Captive, Chapter 4: Peace

Jun 18, 2007 15:03

Title: Captive
Author: Dreaming of Everything dreams_of_all
Series: Yu Yu Hakusho
Characters/Pairings: Hiei/Botan
Rating/Warnings: PG/K+, pretty tame. Warnings for het and unrealistic romance.
Summary: AU HieiBotan fic. Hiei, a mass murderer who now regrets his acts, is being held captive in a stone tower by King Enma for political reasons. Botan, a witch in training, crashes through his window to escape from a mob that wants to burn her.


oOoOoOo

Heaven gives it's glimpses only to those
Not in position to look too close.
--A Passing Glimpse, Robert Frost

oOoOoOo

Botan woke up slowly, drifting out of sleep softly, gently. She pulled herself upright, yawning deeply, before looking around the room. She didn't see Hiei at first, until she turned around, to find him watching her, face impassive, early-morning light (the sun had just barely risen) glinting off of his emotionless eyes.

She offered him a sleepy smile and a cheery, if tired, good-morning by way of greeting. Slightly nervous, she realized she was subconsciously waiting for his reaction, to see how he had reinterpreted the strange relationship between them.

How would he react to her, now that she knew his secret?

How was she going to react, for that matter? She supposed it was too late now.

Hiei was reevaluating, again, his thoughts on the confusing girl that had fallen into his life. She had greeted him, and happily, with no nervousness at all, after clinging to him, or at least his foot, half the night. This wasn't the wary reserve he expected. Deserved.

He found himself in a near-constant state of confusion around the woman, but somehow he couldn't resent her intrusion into his life. No matter how badly it ended, at least she had seemed to enjoy his company. For those few days.

More than he deserved.

And Botan herself. Chased down by the people who had raised her, all of them with murder on their minds, then finding herself caught up in the life of unresponsive demon, then finding out that he was the most-feared individual in the entire country. It hurt to think of the pain that would cause her. He could do nothing more than allow her to leave, to find a new life. One she deserved. Leaving him to his verdict, another eternity alone and feared, until Enma found a way to kill him.

The way it should be. No matter how painful for him, as long as Botan found the happiness she deserved.

oOo

Botan was slightly off-put by the silence; while Hiei was quiet at best and stone-cold-silent at worst, he at least always acknowledged her greetings. Had she offended him somehow? She remembered the night before, how she had sought confirmation that he was the Forbidden Child, and the hurt in his response. Was he still angry? Was it something else?

...And she remembered the faces of the villagers she had known for her whole life as they chased after her, seeking to kill her. To burn her alive, because she was a witch. Hated, feared and ostracized, but tolerated, because they needed her. Had needed her. Enma's Priests had provided an alternate supply, and the removal of her demand had made her instantly expendable.

All those years, all counting for nothing. It was a hard thought to bear.

And she could understand Hiei, somewhat, if she thought about it like that. He was considered even more of a curse than she was, so that there was nobody for him.

So... Lonely, she thought again.

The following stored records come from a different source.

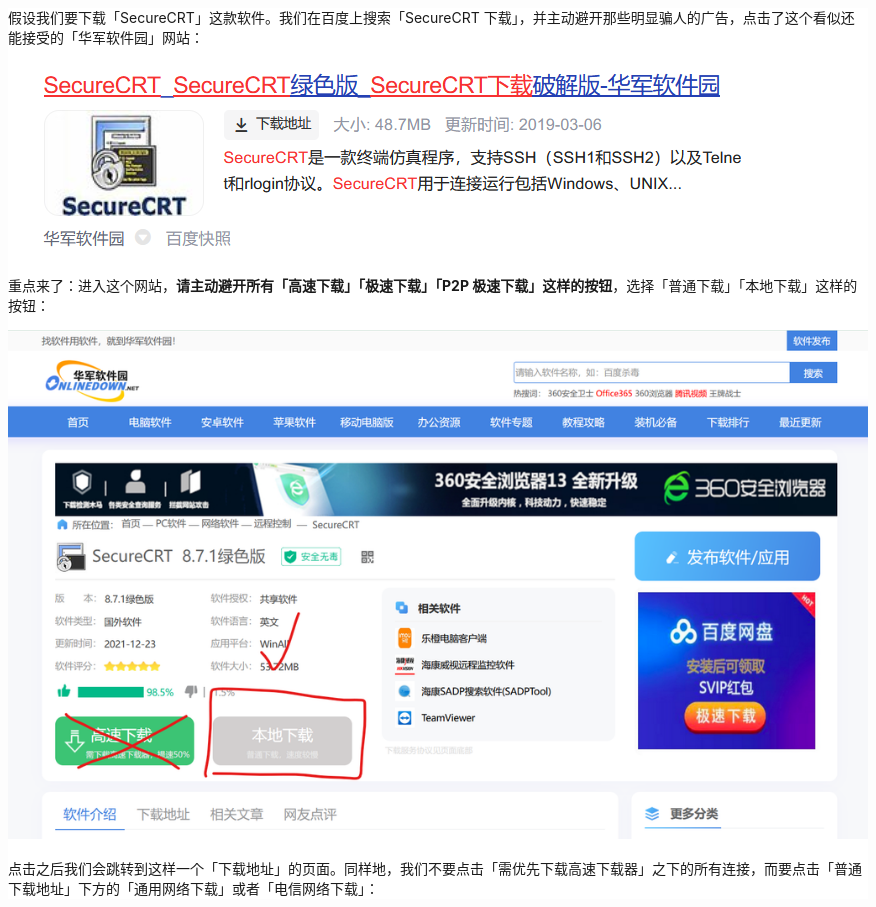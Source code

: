 假设我们要下载「SecureCRT」这款软件。我们在百度上搜索「SecureCRT 下载」，并主动避开那些明显骗人的广告，点击了这个看似还能接受的「华军软件园」网站：

![Untitled](%E8%BD%AF%E4%BB%B6%E7%9A%84%E5%AF%BB%E6%89%BE%E4%B8%8E%E5%AE%89%E8%A3%85%209f84340aaf67484a9e40073452164400/Untitled%202.png)

重点来了：进入这个网站，**请主动避开所有「高速下载」「极速下载」「P2P 极速下载」这样的按钮**，选择「普通下载」「本地下载」这样的按钮：

![Untitled](%E8%BD%AF%E4%BB%B6%E7%9A%84%E5%AF%BB%E6%89%BE%E4%B8%8E%E5%AE%89%E8%A3%85%209f84340aaf67484a9e40073452164400/Untitled%203.png)

点击之后我们会跳转到这样一个「下载地址」的页面。同样地，我们不要点击「需优先下载高速下载器」之下的所有连接，而要点击「普通下载地址」下方的「通用网络下载」或者「电信网络下载」：
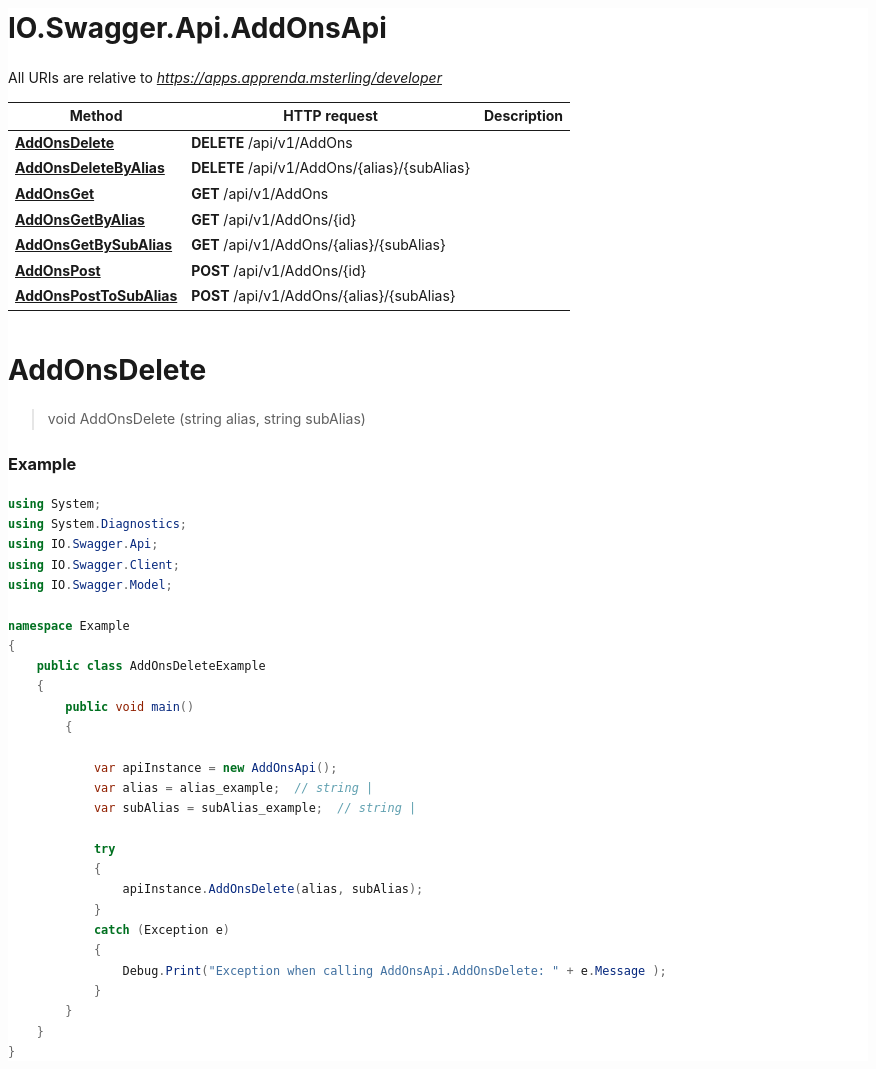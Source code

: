 # IO.Swagger.Api.AddOnsApi

All URIs are relative to *https://apps.apprenda.msterling/developer*

Method | HTTP request | Description
------------- | ------------- | -------------
[**AddOnsDelete**](AddOnsApi.md#addonsdelete) | **DELETE** /api/v1/AddOns | 
[**AddOnsDeleteByAlias**](AddOnsApi.md#addonsdeletebyalias) | **DELETE** /api/v1/AddOns/{alias}/{subAlias} | 
[**AddOnsGet**](AddOnsApi.md#addonsget) | **GET** /api/v1/AddOns | 
[**AddOnsGetByAlias**](AddOnsApi.md#addonsgetbyalias) | **GET** /api/v1/AddOns/{id} | 
[**AddOnsGetBySubAlias**](AddOnsApi.md#addonsgetbysubalias) | **GET** /api/v1/AddOns/{alias}/{subAlias} | 
[**AddOnsPost**](AddOnsApi.md#addonspost) | **POST** /api/v1/AddOns/{id} | 
[**AddOnsPostToSubAlias**](AddOnsApi.md#addonsposttosubalias) | **POST** /api/v1/AddOns/{alias}/{subAlias} | 


<a name="addonsdelete"></a>
# **AddOnsDelete**
> void AddOnsDelete (string alias, string subAlias)



### Example
```csharp
using System;
using System.Diagnostics;
using IO.Swagger.Api;
using IO.Swagger.Client;
using IO.Swagger.Model;

namespace Example
{
    public class AddOnsDeleteExample
    {
        public void main()
        {
            
            var apiInstance = new AddOnsApi();
            var alias = alias_example;  // string | 
            var subAlias = subAlias_example;  // string | 

            try
            {
                apiInstance.AddOnsDelete(alias, subAlias);
            }
            catch (Exception e)
            {
                Debug.Print("Exception when calling AddOnsApi.AddOnsDelete: " + e.Message );
            }
        }
    }
}
```
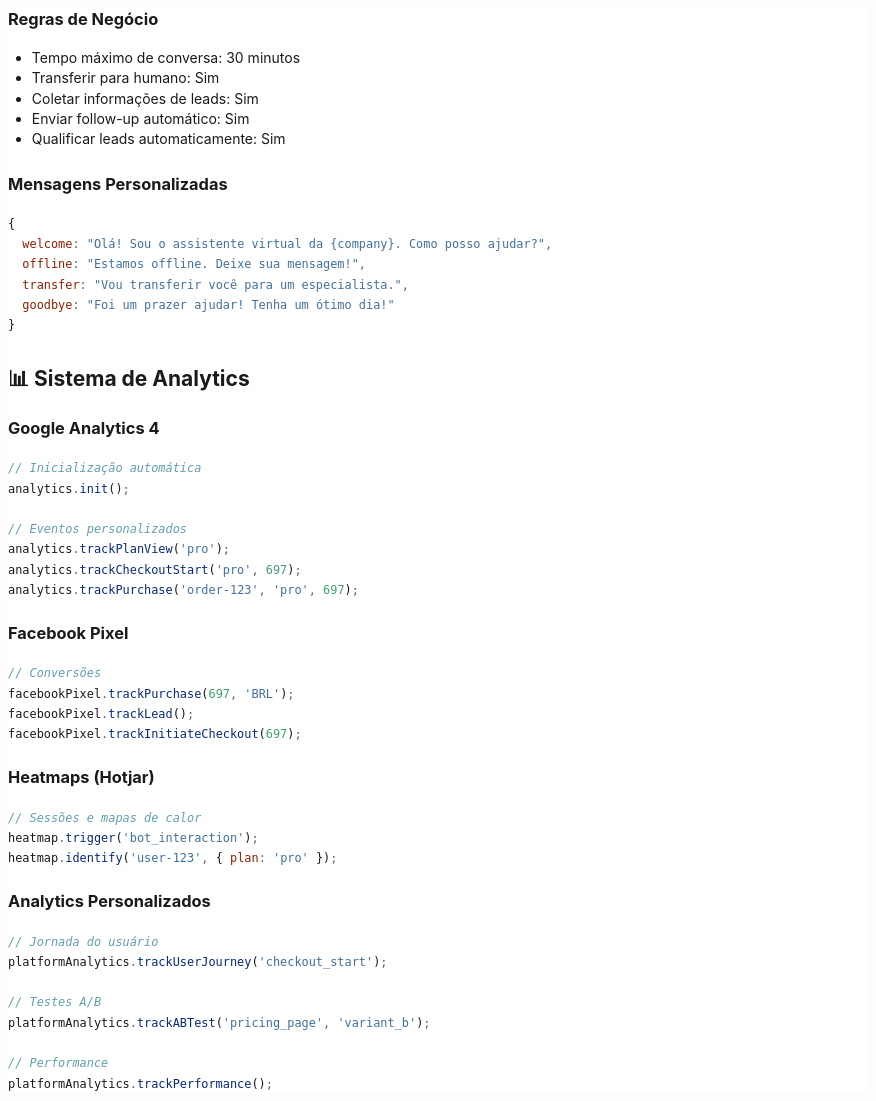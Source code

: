 ### **Regras de Negócio**
- Tempo máximo de conversa: 30 minutos
- Transferir para humano: Sim
- Coletar informações de leads: Sim
- Enviar follow-up automático: Sim
- Qualificar leads automaticamente: Sim

### **Mensagens Personalizadas**
```javascript
{
  welcome: "Olá! Sou o assistente virtual da {company}. Como posso ajudar?",
  offline: "Estamos offline. Deixe sua mensagem!",
  transfer: "Vou transferir você para um especialista.",
  goodbye: "Foi um prazer ajudar! Tenha um ótimo dia!"
}
```

## 📊 Sistema de Analytics

### **Google Analytics 4**
```javascript
// Inicialização automática
analytics.init();

// Eventos personalizados
analytics.trackPlanView('pro');
analytics.trackCheckoutStart('pro', 697);
analytics.trackPurchase('order-123', 'pro', 697);
```

### **Facebook Pixel**
```javascript
// Conversões
facebookPixel.trackPurchase(697, 'BRL');
facebookPixel.trackLead();
facebookPixel.trackInitiateCheckout(697);
```

### **Heatmaps (Hotjar)**
```javascript
// Sessões e mapas de calor
heatmap.trigger('bot_interaction');
heatmap.identify('user-123', { plan: 'pro' });
```

### **Analytics Personalizados**
```javascript
// Jornada do usuário
platformAnalytics.trackUserJourney('checkout_start');

// Testes A/B
platformAnalytics.trackABTest('pricing_page', 'variant_b');

// Performance
platformAnalytics.trackPerformance();
```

More so than she was, than she would ever be.

She was just another person who had panicked when faced with his past, even though she knew him and he had never offered her any harm.

That thought hurt her, maybe as much as the betrayal of her village. A stabbing pain compared to a dull ache.

She looked up again to meet his eyes as the clouds of thought cleared from them. Melancholic lilac met inscrutable red.

"I'm sorry," said Botan quietly.

"There's nothing to be sorry for," said Hiei in response, shifting his gaze so he wouldn't have to look at her.

There was a moment of heavy silence.

I guess he is angry, for whatever reason, thought Botan sadly, noticing how he had broken the eye contact.

"...I... I apologize as well." Botan looked up from her hands, which she was carefully studying, startled.

"Why?" Her response was nearly whispered.

"For..." A lifetime. Being there, and plunging you into this. For hurting you... "...everything."

"No!" came her response, louder than she meant it to be, startling him into looking at her again. Her voice was passionate, insistent. "Don't apologize for that. I am glad I met you! You were never anything other than decent to me, and it was my own silly fault I panicked instead of thinking things through like a rational individual. I liked your company! I was... happy..." She trailed off, biting her lip, fighting off tears.

When she looked up again, her sight slightly blurred, she found Hiei looking at her with an almost painfully open face, confusion and hope and fear tangled together in his expression. He made as if to say something, stopped, swallowed hard. His eyes remained fixed on her.

She lowered her head again, wrapping her arms around her legs, curling up around herself.

A cautious touch barely brushed her hand as she began to sob, silently, for so many painful reasons. It wasn't fair that Hiei believed so firmly that he deserved his sentence! That he was who he was, because he wasn't, anymore. That he would never really live again, outside of the cold stone and burning wards of his prison.

Hiei couldn't help but reach out to her, offering what little comfort he could.

She looked up for a moment, asking for permission, before grasping the offered hand and clinging to it as a final lifeline while she cried herself out.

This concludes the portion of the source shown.